De WBS en het WBS-woordenboek zijn ontwikkeld op basis van de reikwijdte van het werk en vormen de basis voor de kwalitatieve en kwantitatieve projectrisicobeoordelingen. De WBS van het CEP bevatte 236 controlerekeningen. Het grootste deel van het werk was uitbesteed aan onderaannemers, en aan sommige onderaannemers waren meerdere control accounts toegewezen.

CAPEX Estimate

De CAPEX-raming is ontwikkeld met de WBS als een van de primaire inputs. De mate van scope-detail die beschikbaar is wanneer de schatting wordt gedaan, bepaalt de methode van schatting wordt bepaald door. Vaak blijkt dat er verschillende nauwkeurigheidsniveaus zijn voor verschillende werkpakketten in de raming. De schattingsmethode en het nauwkeurigheidsniveau van de schatting moeten duidelijk worden gedocumenteerd door de schatter, aangezien deze informatie later zal leiden tot betere onvoorziene berekeningen, aangezien er minder veronderstellingen zullen worden gemaakt.

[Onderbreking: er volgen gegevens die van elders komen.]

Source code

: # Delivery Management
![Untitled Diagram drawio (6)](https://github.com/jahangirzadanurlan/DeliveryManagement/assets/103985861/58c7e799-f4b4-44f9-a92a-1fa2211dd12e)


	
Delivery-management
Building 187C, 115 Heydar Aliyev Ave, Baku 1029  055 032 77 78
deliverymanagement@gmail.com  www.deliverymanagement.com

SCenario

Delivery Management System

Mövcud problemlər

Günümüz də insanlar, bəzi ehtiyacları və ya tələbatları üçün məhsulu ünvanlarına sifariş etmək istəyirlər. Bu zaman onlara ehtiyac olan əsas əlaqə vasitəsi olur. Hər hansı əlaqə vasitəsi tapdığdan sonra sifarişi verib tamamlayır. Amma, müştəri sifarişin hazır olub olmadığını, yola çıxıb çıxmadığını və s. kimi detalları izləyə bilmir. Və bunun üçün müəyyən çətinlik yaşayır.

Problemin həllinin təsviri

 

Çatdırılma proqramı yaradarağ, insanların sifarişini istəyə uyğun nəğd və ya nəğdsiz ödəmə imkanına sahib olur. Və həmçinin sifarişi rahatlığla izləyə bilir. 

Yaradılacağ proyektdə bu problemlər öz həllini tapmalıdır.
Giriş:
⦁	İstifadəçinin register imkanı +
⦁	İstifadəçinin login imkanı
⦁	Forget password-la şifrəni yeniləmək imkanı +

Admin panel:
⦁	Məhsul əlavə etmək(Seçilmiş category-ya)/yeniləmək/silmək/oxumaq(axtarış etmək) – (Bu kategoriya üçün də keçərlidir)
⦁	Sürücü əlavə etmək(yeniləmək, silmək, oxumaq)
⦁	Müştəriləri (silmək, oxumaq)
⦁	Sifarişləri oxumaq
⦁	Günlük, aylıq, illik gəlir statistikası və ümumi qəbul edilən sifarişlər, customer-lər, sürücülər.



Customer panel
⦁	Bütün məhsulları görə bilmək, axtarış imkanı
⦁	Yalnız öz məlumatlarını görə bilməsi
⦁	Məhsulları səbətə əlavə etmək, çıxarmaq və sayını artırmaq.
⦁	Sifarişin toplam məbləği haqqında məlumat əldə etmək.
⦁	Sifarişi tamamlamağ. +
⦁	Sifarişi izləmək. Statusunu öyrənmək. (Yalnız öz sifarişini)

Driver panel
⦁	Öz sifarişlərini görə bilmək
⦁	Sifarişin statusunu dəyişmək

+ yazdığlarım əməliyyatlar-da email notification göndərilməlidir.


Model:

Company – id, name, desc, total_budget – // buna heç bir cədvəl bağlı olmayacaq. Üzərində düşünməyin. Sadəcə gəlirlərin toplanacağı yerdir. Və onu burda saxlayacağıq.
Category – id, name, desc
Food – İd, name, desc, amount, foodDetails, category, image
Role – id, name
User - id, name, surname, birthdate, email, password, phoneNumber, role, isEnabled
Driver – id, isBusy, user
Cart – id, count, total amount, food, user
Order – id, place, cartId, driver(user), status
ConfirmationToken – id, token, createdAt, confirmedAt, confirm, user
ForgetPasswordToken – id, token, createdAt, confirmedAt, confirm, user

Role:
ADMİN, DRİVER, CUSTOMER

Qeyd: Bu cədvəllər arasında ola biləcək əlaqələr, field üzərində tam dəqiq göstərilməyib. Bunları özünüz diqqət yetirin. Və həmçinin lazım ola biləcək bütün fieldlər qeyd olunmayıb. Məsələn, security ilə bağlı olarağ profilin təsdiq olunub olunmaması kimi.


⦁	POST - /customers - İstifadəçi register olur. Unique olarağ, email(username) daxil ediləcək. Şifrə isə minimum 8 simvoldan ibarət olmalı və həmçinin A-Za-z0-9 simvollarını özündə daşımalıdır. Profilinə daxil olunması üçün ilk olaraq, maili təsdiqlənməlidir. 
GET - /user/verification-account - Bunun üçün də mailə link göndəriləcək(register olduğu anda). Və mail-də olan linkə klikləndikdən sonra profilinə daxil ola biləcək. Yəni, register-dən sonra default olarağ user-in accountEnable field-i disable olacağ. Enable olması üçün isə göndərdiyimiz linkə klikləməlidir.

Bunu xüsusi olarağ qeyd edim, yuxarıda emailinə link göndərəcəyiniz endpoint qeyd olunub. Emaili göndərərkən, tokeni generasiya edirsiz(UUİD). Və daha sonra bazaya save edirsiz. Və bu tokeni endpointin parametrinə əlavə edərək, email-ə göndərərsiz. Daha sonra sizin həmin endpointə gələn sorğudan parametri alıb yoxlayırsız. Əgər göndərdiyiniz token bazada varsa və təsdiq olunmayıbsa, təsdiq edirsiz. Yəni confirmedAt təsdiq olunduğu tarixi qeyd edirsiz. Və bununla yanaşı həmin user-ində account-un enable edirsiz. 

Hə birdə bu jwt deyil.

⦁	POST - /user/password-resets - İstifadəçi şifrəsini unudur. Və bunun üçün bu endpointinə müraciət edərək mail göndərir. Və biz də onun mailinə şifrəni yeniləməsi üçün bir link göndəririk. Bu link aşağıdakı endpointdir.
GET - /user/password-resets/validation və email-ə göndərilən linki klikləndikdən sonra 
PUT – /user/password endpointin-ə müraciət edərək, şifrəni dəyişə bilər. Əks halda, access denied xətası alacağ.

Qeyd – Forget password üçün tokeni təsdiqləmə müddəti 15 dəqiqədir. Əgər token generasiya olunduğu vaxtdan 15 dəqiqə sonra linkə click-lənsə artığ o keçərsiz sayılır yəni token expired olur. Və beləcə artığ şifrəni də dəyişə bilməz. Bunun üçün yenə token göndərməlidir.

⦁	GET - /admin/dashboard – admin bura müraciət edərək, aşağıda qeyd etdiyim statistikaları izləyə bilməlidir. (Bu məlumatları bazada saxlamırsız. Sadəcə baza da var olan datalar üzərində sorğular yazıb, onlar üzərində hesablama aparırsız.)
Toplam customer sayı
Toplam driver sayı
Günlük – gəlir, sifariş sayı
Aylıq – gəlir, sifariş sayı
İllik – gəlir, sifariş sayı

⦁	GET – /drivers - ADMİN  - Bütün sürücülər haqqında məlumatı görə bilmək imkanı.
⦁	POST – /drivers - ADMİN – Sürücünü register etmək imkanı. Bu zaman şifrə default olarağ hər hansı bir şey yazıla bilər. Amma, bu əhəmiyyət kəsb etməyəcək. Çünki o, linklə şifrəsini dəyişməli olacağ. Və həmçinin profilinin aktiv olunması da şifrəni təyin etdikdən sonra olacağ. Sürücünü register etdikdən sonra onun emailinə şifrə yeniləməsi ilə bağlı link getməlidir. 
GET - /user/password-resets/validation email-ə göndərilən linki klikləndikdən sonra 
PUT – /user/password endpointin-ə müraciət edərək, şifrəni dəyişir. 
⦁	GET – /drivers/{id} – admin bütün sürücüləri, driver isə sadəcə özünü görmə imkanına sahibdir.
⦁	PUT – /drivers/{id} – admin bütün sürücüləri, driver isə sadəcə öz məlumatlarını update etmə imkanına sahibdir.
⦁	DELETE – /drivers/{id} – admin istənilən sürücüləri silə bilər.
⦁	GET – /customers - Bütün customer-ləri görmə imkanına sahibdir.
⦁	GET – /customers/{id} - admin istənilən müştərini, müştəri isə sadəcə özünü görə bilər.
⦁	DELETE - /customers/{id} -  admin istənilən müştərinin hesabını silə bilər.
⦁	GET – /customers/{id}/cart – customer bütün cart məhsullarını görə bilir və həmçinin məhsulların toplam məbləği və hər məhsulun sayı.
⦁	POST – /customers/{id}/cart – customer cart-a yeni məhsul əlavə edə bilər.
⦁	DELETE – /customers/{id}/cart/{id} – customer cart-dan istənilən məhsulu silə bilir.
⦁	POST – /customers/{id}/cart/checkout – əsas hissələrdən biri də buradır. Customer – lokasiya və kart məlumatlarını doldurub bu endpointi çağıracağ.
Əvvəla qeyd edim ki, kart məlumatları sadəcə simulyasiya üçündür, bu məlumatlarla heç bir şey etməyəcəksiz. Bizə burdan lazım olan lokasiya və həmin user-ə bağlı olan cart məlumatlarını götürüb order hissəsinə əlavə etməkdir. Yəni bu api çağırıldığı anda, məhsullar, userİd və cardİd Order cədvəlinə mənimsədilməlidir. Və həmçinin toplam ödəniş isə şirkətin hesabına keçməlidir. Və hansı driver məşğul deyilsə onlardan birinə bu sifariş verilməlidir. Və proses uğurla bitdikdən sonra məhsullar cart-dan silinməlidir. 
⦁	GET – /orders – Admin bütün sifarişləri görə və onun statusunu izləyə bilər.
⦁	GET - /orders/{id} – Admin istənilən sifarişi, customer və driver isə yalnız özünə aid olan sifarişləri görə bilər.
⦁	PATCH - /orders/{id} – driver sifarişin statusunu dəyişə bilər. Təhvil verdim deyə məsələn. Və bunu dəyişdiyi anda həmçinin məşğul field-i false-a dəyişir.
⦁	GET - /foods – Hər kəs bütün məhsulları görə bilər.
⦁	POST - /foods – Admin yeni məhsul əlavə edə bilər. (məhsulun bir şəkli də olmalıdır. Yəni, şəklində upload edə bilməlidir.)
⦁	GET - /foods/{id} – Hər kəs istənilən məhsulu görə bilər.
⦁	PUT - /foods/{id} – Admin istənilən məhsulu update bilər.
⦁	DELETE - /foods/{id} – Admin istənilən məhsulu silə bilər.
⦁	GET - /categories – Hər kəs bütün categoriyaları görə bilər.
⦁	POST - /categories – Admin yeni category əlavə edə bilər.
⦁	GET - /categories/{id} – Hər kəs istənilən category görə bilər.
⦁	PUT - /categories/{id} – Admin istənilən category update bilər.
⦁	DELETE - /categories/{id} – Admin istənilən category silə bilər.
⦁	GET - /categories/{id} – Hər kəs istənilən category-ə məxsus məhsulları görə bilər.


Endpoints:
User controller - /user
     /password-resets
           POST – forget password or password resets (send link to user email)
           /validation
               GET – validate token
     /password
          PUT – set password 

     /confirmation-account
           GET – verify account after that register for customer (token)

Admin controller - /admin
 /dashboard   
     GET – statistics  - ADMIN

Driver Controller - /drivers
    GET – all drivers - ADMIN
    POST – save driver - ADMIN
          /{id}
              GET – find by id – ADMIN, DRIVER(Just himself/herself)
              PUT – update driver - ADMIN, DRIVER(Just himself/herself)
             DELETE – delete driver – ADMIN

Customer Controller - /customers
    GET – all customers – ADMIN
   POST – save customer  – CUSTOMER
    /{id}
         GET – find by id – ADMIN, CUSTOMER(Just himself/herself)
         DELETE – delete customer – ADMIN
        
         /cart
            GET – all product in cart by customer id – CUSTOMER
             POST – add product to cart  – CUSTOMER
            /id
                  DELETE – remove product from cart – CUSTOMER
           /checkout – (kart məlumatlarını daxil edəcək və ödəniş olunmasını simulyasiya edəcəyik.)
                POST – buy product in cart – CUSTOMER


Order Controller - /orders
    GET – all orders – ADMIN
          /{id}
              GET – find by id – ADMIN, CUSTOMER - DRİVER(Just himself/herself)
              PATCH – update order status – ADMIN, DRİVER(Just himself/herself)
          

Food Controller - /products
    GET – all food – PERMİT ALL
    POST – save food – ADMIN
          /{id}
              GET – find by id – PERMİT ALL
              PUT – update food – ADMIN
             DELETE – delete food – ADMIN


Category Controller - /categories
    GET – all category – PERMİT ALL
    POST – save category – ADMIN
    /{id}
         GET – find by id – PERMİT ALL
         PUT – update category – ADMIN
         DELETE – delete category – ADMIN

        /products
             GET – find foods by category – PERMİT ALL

Een onafhankelijk schattingsbureau heeft de CAPEX voor CEP geschat. Onder ideale omstandigheden had de schatter offertes moeten opvragen voor alle control accounts, maar dit was niet mogelijk door tijdsdruk van de opdrachtgever. De schatter maakte uiteindelijk gebruik van drie technieken om de schatting op te stellen, en gaf de nauwkeurigheidsmarges van elke control account aan op basis van zijn risicobeoordeling van elke post. De geraamde controlerekeningen werden ingedeeld in posten met een hoog (-15% tot +25%), gemiddeld (-10% tot +15%) en laag (-5% tot +5%) risico. De marges waren voornamelijk gebaseerd op de gebruikte ramingsmethode. De onderdelen met een hoog risico werden geschat op basis van de deskundige beoordeling van een vakingenieur, aangezien er voor deze onderdelen geen tekeningen bestonden. De posten met een gemiddeld risico werden geschat op basis van historische informatie van soortgelijke projecten, en waren gewoonlijk gebaseerd op een percentage van het totale projectkapitaal, of op een eenheidstarief (bv. meters pijp, kubieke meters beton, enz.). Onderdelen met een laag risico werden geschat op basis van offertes van onderaannemers, die waren gebaseerd op gedetailleerde ontwerptekeningen.

Projectschema

Het projectschema moet een nauwkeurige afspiegeling zijn van de uitsplitsing van het werkingsgebied in de WBS, en moet idealiter nauwkeurigheidsbereiken hebben voor de schattingen van tijd en inspanning, omdat dit het QRA-proces vereenvoudigt. De puntschattingen in de planning moeten ook vrij zijn van onvoorziene omstandigheden. Als een planning geen ramingsmarges bevat, moeten in een later stadium aannames worden gedaan, wat tot onnauwkeurigheden kan leiden. De planning moet vergezeld gaan van het basis van het planningdocument, dat een beschrijving bevat van hoe de nauwkeurigheidsmarges zijn bepaald, en hoe deze marges zijn toegepast op de taken in de planning.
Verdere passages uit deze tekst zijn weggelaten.